[EXERCISE MATERIAL Boundary: Start]

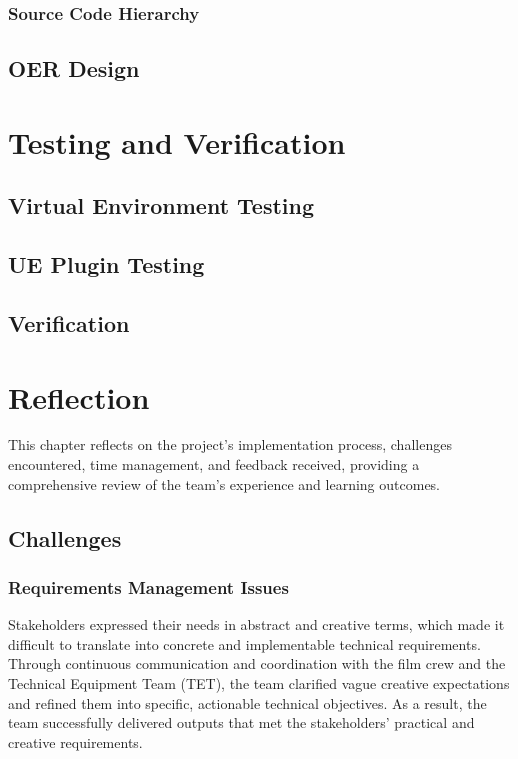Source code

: \documentclass[12pt,a4paper]{report}
\begin{document}
\subsection{Source Code Hierarchy}

\section{OER Design}


\chapter{Testing and Verification}

\section{Virtual Environment Testing}

\section{UE Plugin Testing}

\section{Verification}


\chapter{Reflection}
This chapter reflects on the project’s implementation process, challenges encountered, time management, and feedback received, providing a comprehensive review of the team’s experience and learning outcomes.

\section{Challenges}

\subsection{Requirements Management Issues}
Stakeholders expressed their needs in abstract and creative terms, which made it difficult to translate into concrete and implementable technical requirements. Through continuous communication and coordination with the film crew and the Technical Equipment Team (TET), the team clarified vague creative expectations and refined them into specific, actionable technical objectives. As a result, the team successfully delivered outputs that met the stakeholders’ practical and creative requirements.
\end{document}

[EXERCISE MATERIAL Boundary: End]

**WHAT YOU SHOULD DO:** Locate the word "chapter" in the entries, and copy every line where it is found.

**YOUR SOLUTION:**
\chapter{Testing and Verification}
\chapter{Reflection}
This chapter reflects on the project’s implementation process, challenges encountered, time management, and feedback received, providing a comprehensive review of the team’s experience and learning outcomes.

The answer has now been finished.